Abstract
David Medalie
AN ALTERNATIVE TRAJECTORY FOR THE POST-APARTHEID NOVEL: NJABULO NDEBELE'S THE CRY OF WINNIE MANDELA
The work of J. M. Coetzee has been so influential that there is a danger that it may overshadow debates about the directions open to and taken by post-apartheid literature. There are other pathways and other possibilities. One of these is implicit in Njabulo Ndebele's The Cry of Winnie Mandela , published in 2003.
It is difficult to over-estimate the importance, during the last decade of apartheid and the interregnum years, of Njabulo S. Ndebele's writings about contemporary South African literature and culture. Published in book form in 1991 as Rediscovery of the Ordinary: Essays on South African Literature and Culture , his essays were tendentious, proscriptive and controversial. Whether one agrees with the views put forward in them or not, one cannot ignore their impact. Essays such as ‘Turkish tales and Some Thoughts on South African Fiction', ‘The Rediscovery of the Ordinary: Some New Writings in South Africa', ‘Redefining Relevance' and ‘The English Language and Social Change in South Africa', became (and remain) key texts in debates about the literary and cultural legacy of apartheid.
Although Ndebele is not a prolific writer of fiction, what he has produced in that sphere has also been influential. As one might expect, there is a close relationship between the theoretical stance assumed in his criticism and his fictional practice. One may go as far as to say that Fools and Other Stories , published in 1983, is an enactment of the kind of late-apartheid writing which Ndebele was urging at the time, which he believed to be possible and necessary – especially where black writers were concerned. The mode of writing and the subject matter serve the ideology of ‘ordinariness' as he defined it in his critical work.

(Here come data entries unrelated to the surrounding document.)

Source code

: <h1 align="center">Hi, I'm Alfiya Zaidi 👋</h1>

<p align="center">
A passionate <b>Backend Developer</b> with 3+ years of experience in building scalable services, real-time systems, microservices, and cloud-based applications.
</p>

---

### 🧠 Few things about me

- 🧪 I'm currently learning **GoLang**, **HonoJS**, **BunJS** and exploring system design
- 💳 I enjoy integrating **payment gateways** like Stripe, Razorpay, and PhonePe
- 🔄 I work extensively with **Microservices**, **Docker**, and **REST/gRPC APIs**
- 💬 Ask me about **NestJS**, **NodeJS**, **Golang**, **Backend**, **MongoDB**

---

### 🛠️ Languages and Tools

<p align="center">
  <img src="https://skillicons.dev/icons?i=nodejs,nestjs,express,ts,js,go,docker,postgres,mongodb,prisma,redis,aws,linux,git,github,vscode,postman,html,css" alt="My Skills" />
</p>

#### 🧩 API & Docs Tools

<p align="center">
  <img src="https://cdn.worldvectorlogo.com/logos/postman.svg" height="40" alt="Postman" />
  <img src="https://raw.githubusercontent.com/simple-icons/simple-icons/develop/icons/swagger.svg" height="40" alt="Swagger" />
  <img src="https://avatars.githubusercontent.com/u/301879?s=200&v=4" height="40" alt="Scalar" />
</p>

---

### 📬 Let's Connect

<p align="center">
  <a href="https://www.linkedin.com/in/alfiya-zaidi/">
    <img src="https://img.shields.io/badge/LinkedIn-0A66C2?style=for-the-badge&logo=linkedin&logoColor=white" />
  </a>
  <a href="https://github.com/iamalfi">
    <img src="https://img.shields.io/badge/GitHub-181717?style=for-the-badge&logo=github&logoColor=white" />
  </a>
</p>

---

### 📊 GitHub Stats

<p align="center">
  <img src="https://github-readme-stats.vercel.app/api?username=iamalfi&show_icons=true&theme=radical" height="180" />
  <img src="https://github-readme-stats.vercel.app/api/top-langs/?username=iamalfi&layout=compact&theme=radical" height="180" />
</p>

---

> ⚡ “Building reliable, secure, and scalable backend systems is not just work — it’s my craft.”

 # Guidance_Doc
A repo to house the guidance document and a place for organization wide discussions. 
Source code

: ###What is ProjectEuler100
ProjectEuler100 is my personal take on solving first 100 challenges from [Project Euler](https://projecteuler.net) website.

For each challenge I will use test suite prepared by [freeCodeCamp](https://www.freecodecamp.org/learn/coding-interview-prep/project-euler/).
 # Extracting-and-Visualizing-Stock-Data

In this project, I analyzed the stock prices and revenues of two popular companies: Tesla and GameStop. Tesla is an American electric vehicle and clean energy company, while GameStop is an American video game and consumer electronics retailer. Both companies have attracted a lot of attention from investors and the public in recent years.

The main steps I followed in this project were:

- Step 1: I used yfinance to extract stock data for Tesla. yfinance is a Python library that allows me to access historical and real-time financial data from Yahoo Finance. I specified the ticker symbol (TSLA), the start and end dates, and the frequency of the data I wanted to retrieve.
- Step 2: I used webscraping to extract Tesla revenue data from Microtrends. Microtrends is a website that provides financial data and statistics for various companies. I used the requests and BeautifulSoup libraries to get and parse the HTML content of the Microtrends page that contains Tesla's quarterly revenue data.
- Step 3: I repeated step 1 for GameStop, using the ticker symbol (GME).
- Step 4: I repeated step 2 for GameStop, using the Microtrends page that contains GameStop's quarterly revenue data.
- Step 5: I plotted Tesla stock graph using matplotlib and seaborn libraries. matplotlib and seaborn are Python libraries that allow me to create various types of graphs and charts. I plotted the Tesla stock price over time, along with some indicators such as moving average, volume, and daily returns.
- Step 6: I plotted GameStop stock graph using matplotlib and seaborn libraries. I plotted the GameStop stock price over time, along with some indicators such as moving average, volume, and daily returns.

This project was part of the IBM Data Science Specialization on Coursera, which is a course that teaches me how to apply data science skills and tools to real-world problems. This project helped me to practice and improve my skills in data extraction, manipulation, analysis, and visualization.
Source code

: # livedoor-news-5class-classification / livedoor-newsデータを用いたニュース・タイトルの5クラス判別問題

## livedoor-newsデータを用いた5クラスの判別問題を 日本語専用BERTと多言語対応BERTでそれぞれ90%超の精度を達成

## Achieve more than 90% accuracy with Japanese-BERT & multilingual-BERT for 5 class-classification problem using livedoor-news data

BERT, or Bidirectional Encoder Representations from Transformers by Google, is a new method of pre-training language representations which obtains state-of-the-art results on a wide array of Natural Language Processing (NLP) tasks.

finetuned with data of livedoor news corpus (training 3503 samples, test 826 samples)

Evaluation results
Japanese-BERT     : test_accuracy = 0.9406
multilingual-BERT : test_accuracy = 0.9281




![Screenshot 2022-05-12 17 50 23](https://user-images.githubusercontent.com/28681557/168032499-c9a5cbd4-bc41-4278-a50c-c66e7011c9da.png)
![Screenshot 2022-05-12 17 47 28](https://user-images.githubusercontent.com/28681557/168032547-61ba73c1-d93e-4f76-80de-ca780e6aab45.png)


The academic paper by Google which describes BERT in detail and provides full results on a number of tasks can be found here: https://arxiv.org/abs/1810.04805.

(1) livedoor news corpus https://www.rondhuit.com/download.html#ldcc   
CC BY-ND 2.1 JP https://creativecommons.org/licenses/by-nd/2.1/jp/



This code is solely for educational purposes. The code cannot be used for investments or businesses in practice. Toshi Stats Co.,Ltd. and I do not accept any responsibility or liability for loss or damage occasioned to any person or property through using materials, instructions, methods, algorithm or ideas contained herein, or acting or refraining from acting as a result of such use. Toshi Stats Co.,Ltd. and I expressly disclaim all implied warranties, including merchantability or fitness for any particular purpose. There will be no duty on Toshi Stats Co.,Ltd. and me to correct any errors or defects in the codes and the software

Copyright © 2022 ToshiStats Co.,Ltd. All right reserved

However, Ndebele's essays were not merely an analysis of present conditions and the circumscriptions which apartheid imposed upon its writers; they were also prognostic, even prophetic. Contained within the argument for a more capacious apartheid literature is a vision of what a post-apartheid literature might look like. And now, twenty years after ‘Turkish Tales and Some Thoughts on South African Fiction' was written and almost a decade after the first democratic elections in South Africa, Ndebele has published a post-apartheid novel of his own: The Cry of Winnie Mandela (2003)
This paper considers The Cry of Winnie Mandela in terms of the visions for the future expressed in Ndebele's earlier critical writings. Is it the kind of post-apartheid text he was preparing us for in the 1980s? In Fools and Other Stories , he sought to demonstrate the possibilities of a certain kind of apartheid writing. What post-apartheid possibilities does his current fictional practice – as exemplified in this novel – imply?